Hace unos días, quizá por esto de estar de baja, me dediqué a leer las frases de los contactos del messenger y del facebook. Y hubo una de ellas que me llamó la atención. Venía a decir que la soledad es lo que sucede cuando estás rodeada de gente pero no estás con quién quieres estar. Me pregunto si las ciudades en las que vivimos se están convirtiendo cada vez más en una ingente cantidad de almas solitarias unas al lado de las otras, sin lazos de humanidad, en sociedades desierto, donde cada uno de nosotros vivimos en nuestra burbuja… como esas bolas de plástico de los hámster. No me extraña que haya gente que no crea en la amistad.
Es difícil. La vida tiene tantos caminos que eso de amigos para toda la vida es algo cada día más increíble, basta un par de mudanzas, un cambio de agenda o de móvil, perder el teléfono y esa amistad del alma pasa a ser simple conocimiento en el recuerdo, lejano como el saber del algodón de azúcar de la feria. Seguramente quien no se ha movido nunca de la zona donde siempre ha vivido no sabe de lo que hablo. En mi caso, mis amigos de la infancia se fueron quedando en las paulatinas mudanzas que mis padres fueron haciendo.
¿Quién sabe qué será de Marujita, de Pablo, de Mario… los gemelos que pocos podían diferenciar, de Rubén y su perro…? Mis amigos de preescolar, de Moratalaz, o de los de Aluche, del cole, o de los del Instituto… La vida da tantas vueltas, que a veces te mareas y el camino mejor para tí, puede que te separe de tus compañeros de camino. Quizá por eso tengo claro que mis raices no están en un lugar, sino en personas. Y no tanto en las personas que estuvieron, sino en las que están ahora compartiendo mi vida.
Las que estuvieron, pueden volver y me alegraré cuando las vea, pero si no vuelven a cruzarse, prefiero recordar lo bueno vivido, lo bueno aprendido, lo bueno compartido… ahora mis raíces están en el hoy. Porque si no fuera así, me pasaría la vida intentando cuadrar horarios, atacada de los nervios, echando de menos y con una nostalgia tremenda por aquello que fue y ya no puede ser. No, prefiero aprovechar el hoy, vivir lo que se ofrece ahora, el regalo del hoy, sabiendo que los amigos que tuve, pueden volver a cruzarse, quizá sí, quizá no, pero agradezco la oportunidad y lo que me ofrecieron cada uno de ellos. Ahora hay otras personas en mi vida. Hay otras metas, otros proyectos, otras responsabilidades. Otro tipo de amistades. Puede que no les vea en meses, pero sé de su vida por las redes «internautas». Conozco a otras personas a las que no habría llegado nunca sin el blog, sin el facebook…

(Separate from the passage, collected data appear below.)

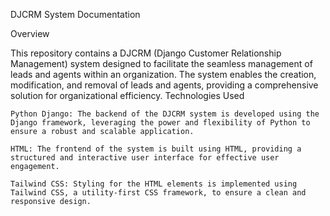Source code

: DJCRM System Documentation

Overview

This repository contains a DJCRM (Django Customer Relationship Management) system designed to facilitate the seamless management of leads and agents within an organization. The system enables the creation, modification, and removal of leads and agents, providing a comprehensive solution for organizational efficiency.
Technologies Used

    Python Django: The backend of the DJCRM system is developed using the Django framework, leveraging the power and flexibility of Python to ensure a robust and scalable application.

    HTML: The frontend of the system is built using HTML, providing a structured and interactive user interface for effective user engagement.

    Tailwind CSS: Styling for the HTML elements is implemented using Tailwind CSS, a utility-first CSS framework, to ensure a clean and responsive design.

¿Hay momentos de soledad? Sí. Mentiría si dijera que no. Pero a veces son momentos buscados. En los que necesito estar conmigo misma para ver por dónde voy. Hacer silencio y «repasar la contabilidad interior». Mirar el paisaje interior, haciendo caso a la exposición de Las Edades del Hombre de Soria. Sólo desde la soledad se puede hacer eso. Descubrir la propia soledad para después colaborar entre todos con la edificación de un mundo mejor. Viendo las limitaciones personales. La soledad no es un fin, pues podría convertirse en una enfermedad, llenándonos de manías, de rarezas y hasta de enfermedades. Quién lo sabe.
También hay soledad impuesta, que hay que enfrentar lo mejor que se pueda y que se sepa. No es sencillo. Lo sé. Pero… cuanto más peleas contra la soledad… a veces… parece más y más grande y que te engulle. La vida nos demuestra que tarde o temprano las personas se cruzan en nuestro camino, por lo que es preferible aprovechar los momentos de soledad y tener calma. De todo se puede sacar provecho, si estamos atentos a las señales, a lo que se nos quiere decir. Por no hablar de que, realmente, no estamos solos. Nos acompañan en el corazón todas las personas que nos amaron y que nos aman. Es una soledad, si se me permite decirlo, compartida en la distancia, cargada de recuerdos… aunque no nos demos cuenta y nos gustase tener presencia física a nuestro lado. Todo a su tiempo.